The involvement of Hoover and the film handed to Darlene

Regarding that,

[SPOILER]since the guy in the film died recently, the two obvious candidates are MLK or RFK. I’m not sure there’s any reason to suspect one over the other.

And I was a bit amused at the story Miles (the hotel clerk) told of the guy and the wolf. “It wasn’t sexual but it wasn’t not sexual either.”[/SPOILER]

But

[spoiler]
Did the FBI run the operation? I was under the impression it was a mob thing. If the FBI ran it, why all the secrecy? Just go in and get it. Why hunt for microphones/ They should know they exist, and finding them is not relevant to getting the film back.

My interpretation was the FBI stumbled on the possibility the hotel was a set-up and knew someone important may have been caught (or knew for certain), sent in Hamm who confirmed it with the room search, and wanted to get the film without revealing that they were involved.[/spoiler]

Sometimes furries just want to cuddle. :slight_smile:

That’s not the way I understood it. Hamm knew what he was looking for in the room. He went from wall plate to wall plate, from phone to fan, etc.
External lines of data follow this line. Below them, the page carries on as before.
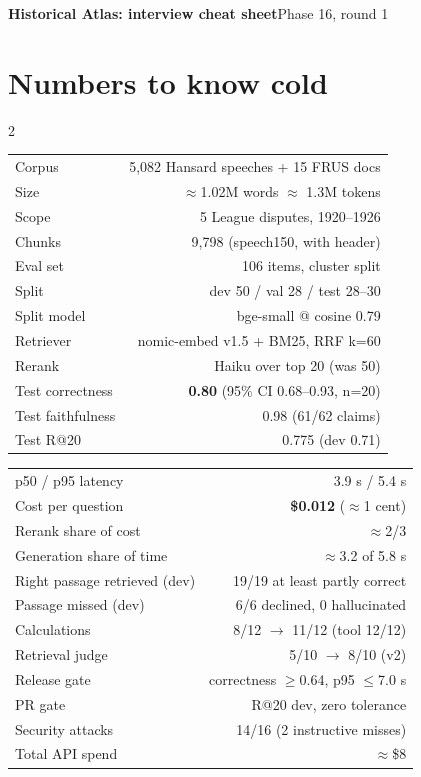 \documentclass[10pt,a4paper]{article}
\begin{document}
{\large\bfseries Historical Atlas: interview cheat sheet}\hfill{\small Phase 16, round 1}

\section{Numbers to know cold}
\begin{multicols}{2}
\small
\begin{tabularx}{\linewidth}{@{}Xr@{}}
\toprule
Corpus & 5,082 Hansard speeches + 15 FRUS docs \\
Size & $\approx$1.02M words $\approx$ 1.3M tokens \\
Scope & 5 League disputes, 1920--1926 \\
Chunks & 9,798 (speech150, with header) \\
Eval set & 106 items, cluster split \\
Split & dev 50 / val 28 / test 28--30 \\
Split model & bge-small @ cosine 0.79 \\
Retriever & nomic-embed v1.5 + BM25, RRF k=60 \\
Rerank & Haiku over top 20 (was 50) \\
\midrule
Test correctness & \textbf{0.80} (95\% CI 0.68--0.93, n=20) \\
Test faithfulness & 0.98 (61/62 claims) \\
Test R@20 & 0.775 (dev 0.71) \\
\bottomrule
\end{tabularx}

\begin{tabularx}{\linewidth}{@{}Xr@{}}
\toprule
p50 / p95 latency & 3.9 s / 5.4 s \\
Cost per question & \textbf{\$0.012} ($\approx$1 cent) \\
Rerank share of cost & $\approx$2/3 \\
Generation share of time & $\approx$3.2 of 5.8 s \\
Right passage retrieved (dev) & 19/19 at least partly correct \\
Passage missed (dev) & 6/6 declined, 0 hallucinated \\
Calculations & 8/12 $\to$ 11/12 (tool 12/12) \\
Retrieval judge & 5/10 $\to$ 8/10 (v2) \\
Release gate & correctness $\geq$0.64, p95 $\leq$7.0 s \\
PR gate & R@20 dev, zero tolerance \\
Security attacks & 14/16 (2 instructive misses) \\
Total API spend & $\approx$\$8 \\
\bottomrule
\end{tabularx}
\end{multicols}
\end{document}
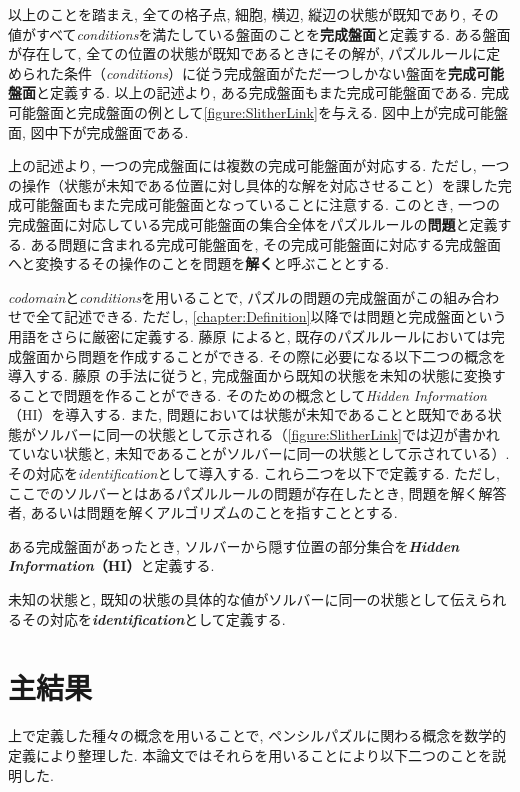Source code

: 以上のことを踏まえ, 全ての格子点, 細胞, 横辺, 縦辺の状態が既知であり, その値がすべて\textit{conditions}を満たしている盤面のことを\textbf{完成盤面}と定義する. ある盤面が存在して, 全ての位置の状態が既知であるときにその解が, パズルルールに定められた条件（\textit{conditions}）に従う完成盤面がただ一つしかない盤面を\textbf{完成可能盤面}と定義する. 以上の記述より, ある完成盤面もまた完成可能盤面である. 完成可能盤面と完成盤面の例として\cref{figure:SlitherLink}を与える. 図中上が完成可能盤面, 図中下が完成盤面である.

上の記述より, 一つの完成盤面には複数の完成可能盤面が対応する. ただし, 一つの操作（状態が未知である位置に対し具体的な解を対応させること）を課した完成可能盤面もまた完成可能盤面となっていることに注意する. このとき, 一つの完成盤面に対応している完成可能盤面の集合全体をパズルルールの\textbf{問題}と定義する. ある問題に含まれる完成可能盤面を, その完成可能盤面に対応する完成盤面へと変換するその操作のことを問題を\textbf{解く}と呼ぶこととする.

\textit{codomain}と\textit{conditions}を用いることで, パズルの問題の完成盤面がこの組み合わせで全て記述できる. ただし, \cref{chapter:Definition}以降では問題と完成盤面という用語をさらに厳密に定義する. 藤原 \cite{Fujiwara2022}によると, 既存のパズルルールにおいては完成盤面から問題を作成することができる. その際に必要になる以下二つの概念を導入する. 藤原 \cite{Fujiwara2022}の手法に従うと, 完成盤面から既知の状態を未知の状態に変換することで問題を作ることができる. そのための概念として\textit{Hidden Information}（HI）を導入する. また, 問題においては状態が未知であることと既知である状態がソルバーに同一の状態として示される（\cref{figure:SlitherLink}では辺が書かれていない状態と, 未知であることがソルバーに同一の状態として示されている）. その対応を\textit{identification}として導入する. これら二つを以下で定義する. ただし, ここでのソルバーとはあるパズルルールの問題が存在したとき, 問題を解く解答者, あるいは問題を解くアルゴリズムのことを指すこととする.
\begin{definition}
  ある完成盤面があったとき, ソルバーから隠す位置の部分集合を\textbf{\textit{Hidden Information}（HI）}と定義する.
\end{definition}
\begin{definition}
  未知の状態と, 既知の状態の具体的な値がソルバーに同一の状態として伝えられるその対応を\textbf{\textit{identification}}として定義する.
\end{definition}

\section{主結果}
上で定義した種々の概念を用いることで, ペンシルパズルに関わる概念を数学的定義により整理した. 本論文ではそれらを用いることにより以下二つのことを説明した.
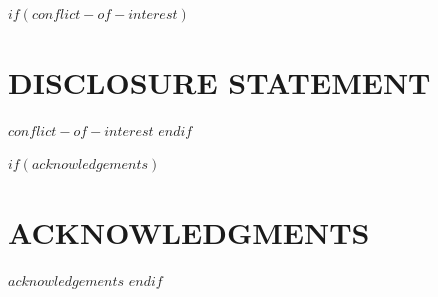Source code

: $if(conflict-of-interest)$
\hypertarget{disclosure-statement}{%
\section*{DISCLOSURE STATEMENT}\label{disclosure-statement}}
$conflict-of-interest$
$endif$

$if(acknowledgements)$
\hypertarget{acknowledgments}{%
\section*{ACKNOWLEDGMENTS}\label{acknowledgments}}
$acknowledgements$
$endif$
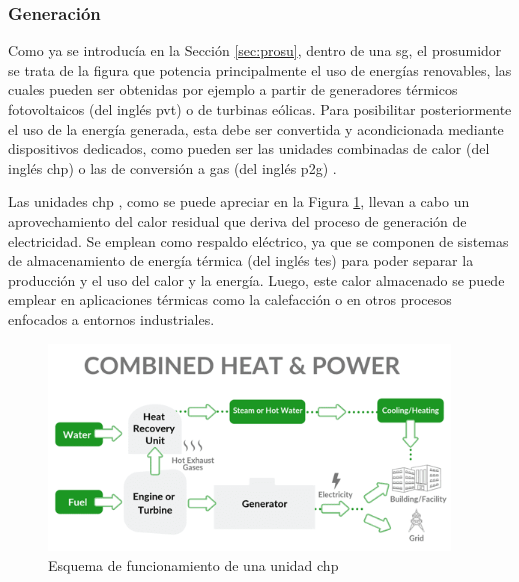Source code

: \subsubsection{Generación}

Como ya se introducía en la Sección \ref{sec:prosu}, dentro de una \gls{sg}, el prosumidor se trata de la figura que potencia principalmente el uso de energías renovables, las cuales pueden ser obtenidas por ejemplo a partir de generadores térmicos fotovoltaicos (del inglés \gls{pvt}) o de turbinas eólicas. Para posibilitar posteriormente el uso de la energía generada, esta debe ser convertida y acondicionada mediante dispositivos dedicados, como pueden ser las unidades combinadas de calor (del inglés \gls{chp}) o las de conversión a gas (del inglés \gls{p2g}) \cite{transactive}.

\vspace{3mm}

Las unidades \gls{chp} \cite{chp} \cite{chp2}, como se puede apreciar en la Figura \ref{fig:chp}, llevan a cabo un aprovechamiento del calor residual que deriva del proceso de generación de electricidad. Se emplean como respaldo eléctrico, ya que se componen de sistemas de almacenamiento de energía térmica (del inglés \gls{tes}) para poder separar la producción y el uso del calor y la energía. Luego, este calor almacenado se puede emplear en aplicaciones térmicas como la calefacción o en otros procesos enfocados a entornos industriales. 

\vspace{3mm}

\begin{figure}[h!]
  \centering
  \includegraphics[width=0.95\textwidth]{img/teoria/chp.png}
  \caption{Esquema de funcionamiento de una unidad \acrshort{chp} \cite{chp}}
  \label{fig:chp}
\end{figure}

\vspace{3mm}


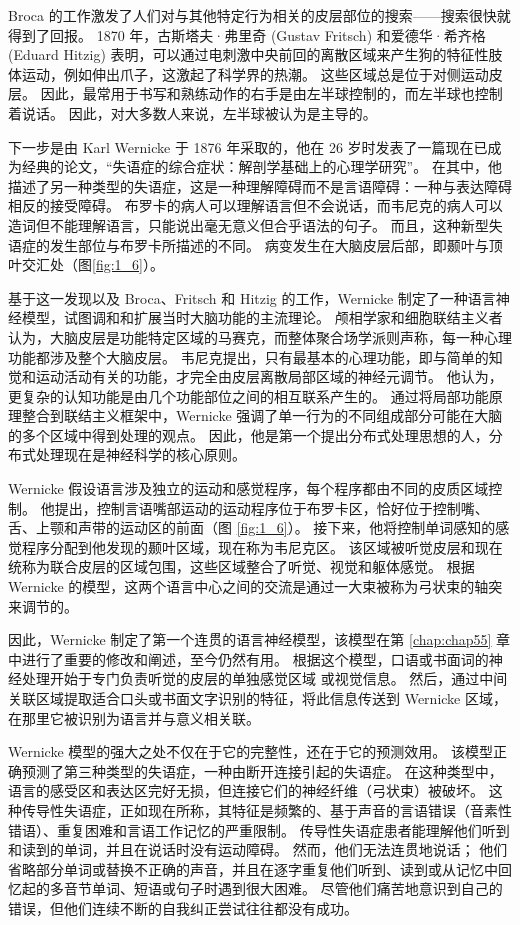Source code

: Broca 的工作激发了人们对与其他特定行为相关的皮层部位的搜索——搜索很快就得到了回报。 
1870 年，古斯塔夫·弗里奇 (Gustav Fritsch) 和爱德华·希齐格 (Eduard Hitzig) 表明，可以通过电刺激中央前回的离散区域来产生狗的特征性肢体运动，例如伸出爪子，这激起了科学界的热潮。 
这些区域总是位于对侧运动皮层。 
因此，最常用于书写和熟练动作的右手是由左半球控制的，而左半球也控制着说话。 
因此，对大多数人来说，左半球被认为是主导的。


下一步是由 Karl Wernicke 于 1876 年采取的，他在 26 岁时发表了一篇现在已成为经典的论文，“失语症的综合症状：解剖学基础上的心理学研究”。 
在其中，他描述了另一种类型的失语症，这是一种理解障碍而不是言语障碍：一种与表达障碍相反的接受障碍。 布罗卡的病人可以理解语言但不会说话，而韦尼克的病人可以造词但不能理解语言，只能说出毫无意义但合乎语法的句子。 
而且，这种新型失语症的发生部位与布罗卡所描述的不同。 
病变发生在大脑皮层后部，即颞叶与顶叶交汇处（图\ref{fig:1_6}）。


基于这一发现以及 Broca、Fritsch 和 Hitzig 的工作，Wernicke 制定了一种语言神经模型，试图调和和扩展当时大脑功能的主流理论。 
颅相学家和细胞联结主义者认为，大脑皮层是功能特定区域的马赛克，而整体聚合场学派则声称，每一种心理功能都涉及整个大脑皮层。 
韦尼克提出，只有最基本的心理功能，即与简单的知觉和运动活动有关的功能，才完全由皮层离散局部区域的神经元调节。 
他认为，更复杂的认知功能是由几个功能部位之间的相互联系产生的。 
通过将局部功能原理整合到联结主义框架中，Wernicke 强调了单一行为的不同组成部分可能在大脑的多个区域中得到处理的观点。 
因此，他是第一个提出分布式处理思想的人，分布式处理现在是神经科学的核心原则。


Wernicke 假设语言涉及独立的运动和感觉程序，每个程序都由不同的皮质区域控制。 
他提出，控制言语嘴部运动的运动程序位于布罗卡区，恰好位于控制嘴、舌、上颚和声带的运动区的前面（图 \ref{fig:1_6}）。 
接下来，他将控制单词感知的感觉程序分配到他发现的颞叶区域，现在称为韦尼克区。 
该区域被听觉皮层和现在统称为联合皮层的区域包围，这些区域整合了听觉、视觉和躯体感觉。 
根据 Wernicke 的模型，这两个语言中心之间的交流是通过一大束被称为弓状束的轴突来调节的。


因此，Wernicke 制定了第一个连贯的语言神经模型，该模型在第 \ref{chap:chap55} 章中进行了重要的修改和阐述，至今仍然有用。
根据这个模型，口语或书面词的神经处理开始于专门负责听觉的皮层的单独感觉区域 或视觉信息。 
然后，通过中间关联区域提取适合口头或书面文字识别的特征，将此信息传送到 Wernicke 区域，在那里它被识别为语言并与意义相关联。


Wernicke 模型的强大之处不仅在于它的完整性，还在于它的预测效用。 
该模型正确预测了第三种类型的失语症，一种由断开连接引起的失语症。 
在这种类型中，语言的感受区和表达区完好无损，但连接它们的神经纤维（弓状束）被破坏。 
这种传导性失语症，正如现在所称，其特征是频繁的、基于声音的言语错误（音素性错语）、重复困难和言语工作记忆的严重限制。 
传导性失语症患者能理解他们听到和读到的单词，并且在说话时没有运动障碍。 
然而，他们无法连贯地说话； 他们省略部分单词或替换不正确的声音，并且在逐字重复他们听到、读到或从记忆中回忆起的多音节单词、短语或句子时遇到很大困难。 
尽管他们痛苦地意识到自己的错误，但他们连续不断的自我纠正尝试往往都没有成功。


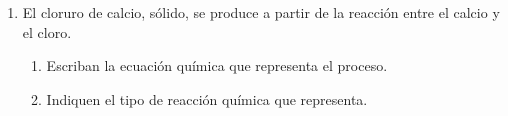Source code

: \documentclass[../Práctica.root.tex]{subfiles}
\begin{document}
\begin{enumerate}
    \item El cloruro de calcio, sólido, se produce a partir de la reacción entre el calcio y el cloro.
          \begin{enumerate}
              \item Escriban la ecuación química que representa el proceso.
              \item Indiquen el tipo de reacción química que representa.
          \end{enumerate}
\end{enumerate}
\end{document}
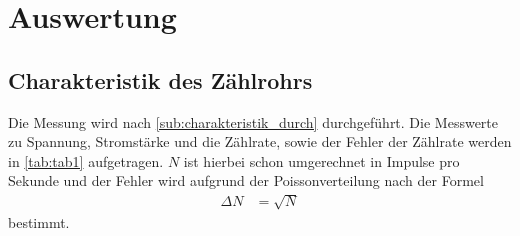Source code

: \section{Auswertung}
\label{sec:Auswertung}
\subsection{Charakteristik des Zählrohrs} %
\label{sub:charakteristik_aus}

Die Messung wird nach \autoref{sub:charakteristik_durch} durchgeführt. Die Messwerte zu Spannung, Stromstärke und die Zählrate, sowie der Fehler
der Zählrate werden in
\autoref{tab:tab1} aufgetragen.
$N$ ist hierbei schon umgerechnet in Impulse pro Sekunde und der Fehler wird aufgrund der Poissonverteilung nach der Formel
\begin{align*}
  \Delta N &= \sqrt{N} 
\end{align*}
bestimmt.
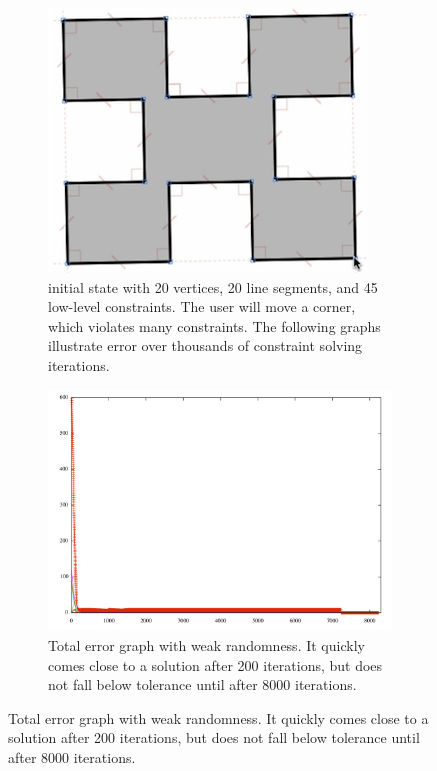 \begin{landscape}
\begin{figure}
  \centering
  \begin{subfigure}[t]{0.6\textwidth}
    \centering
    \includegraphics[width=0.8\linewidth]{img/jessica-constraint-example.png}
    \caption{initial state with 20 vertices, 20 line segments,
      and 45 low-level constraints. The user will move a corner, which
      violates many constraints. The following graphs illustrate error
      over thousands of constraint solving iterations.}
    \label{fig:jessica-initial}
  \end{subfigure}
  \hspace{0.03\textwidth}
  \begin{subfigure}[t]{0.6\textwidth}
    \centering
    \includegraphics[width=0.8\linewidth]{img/jessica-norandom.png}
    \caption{Total error graph with weak randomness. It quickly comes
      close to a solution after 200 iterations, but does not fall
      below tolerance until after 8000 iterations.}
    \label{fig:jessica-norandom}
  \end{subfigure}


\end{figure}
\end{landscape}
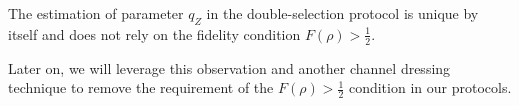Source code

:     \begin{observation}
        \label{lem3}
        The estimation of parameter $q_Z$ in the double-selection protocol is unique by itself and does not rely on the fidelity condition \(F(\rho)> \frac 1 2\).
    \end{observation}
    Later on, we will leverage this observation and another channel dressing technique to remove the requirement of the \(F(\rho)> \frac 1 2\) condition in our protocols.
When he was on the payphone, he told his bosses that he had retrieved “their” items.

I believe he also mentioned that he found some that were not theirs. Which peaked his curiosity. THEN he found the other stuff, which was likely as you surmised.

But he was just on a retrieval mission. Get in, get the items, get out.

Just saw this last night. First off, I think the past few posts are confusing the Jon Hamm FBI character with the hotel employee. The way I understood it, the hotel was owned by some unknown criminal group that presumably used the two-way mirror footage for extortion purposes. However, the FBI also set up wiretaps for spying in the honeymoon suite. That’s why the Jon Hamm character got there so early and demanded that room. His mission was to dissemble the wiretaps since the hotel was no longer a hot spot for the rich and famous. In doing so, he discovered a whole bunch of other snooping devices so alerted his superiors through the pay phone outside. I thought the ending was great and neatly explained the personality of the hotel worker. My only problem was how the singer suddenly whacked the priest with the bottle near the beginning. Perhaps she somehow watched him spiking her drink, but it didn’t seem like she would go that far. But a really good film. Very Tarantino-esque.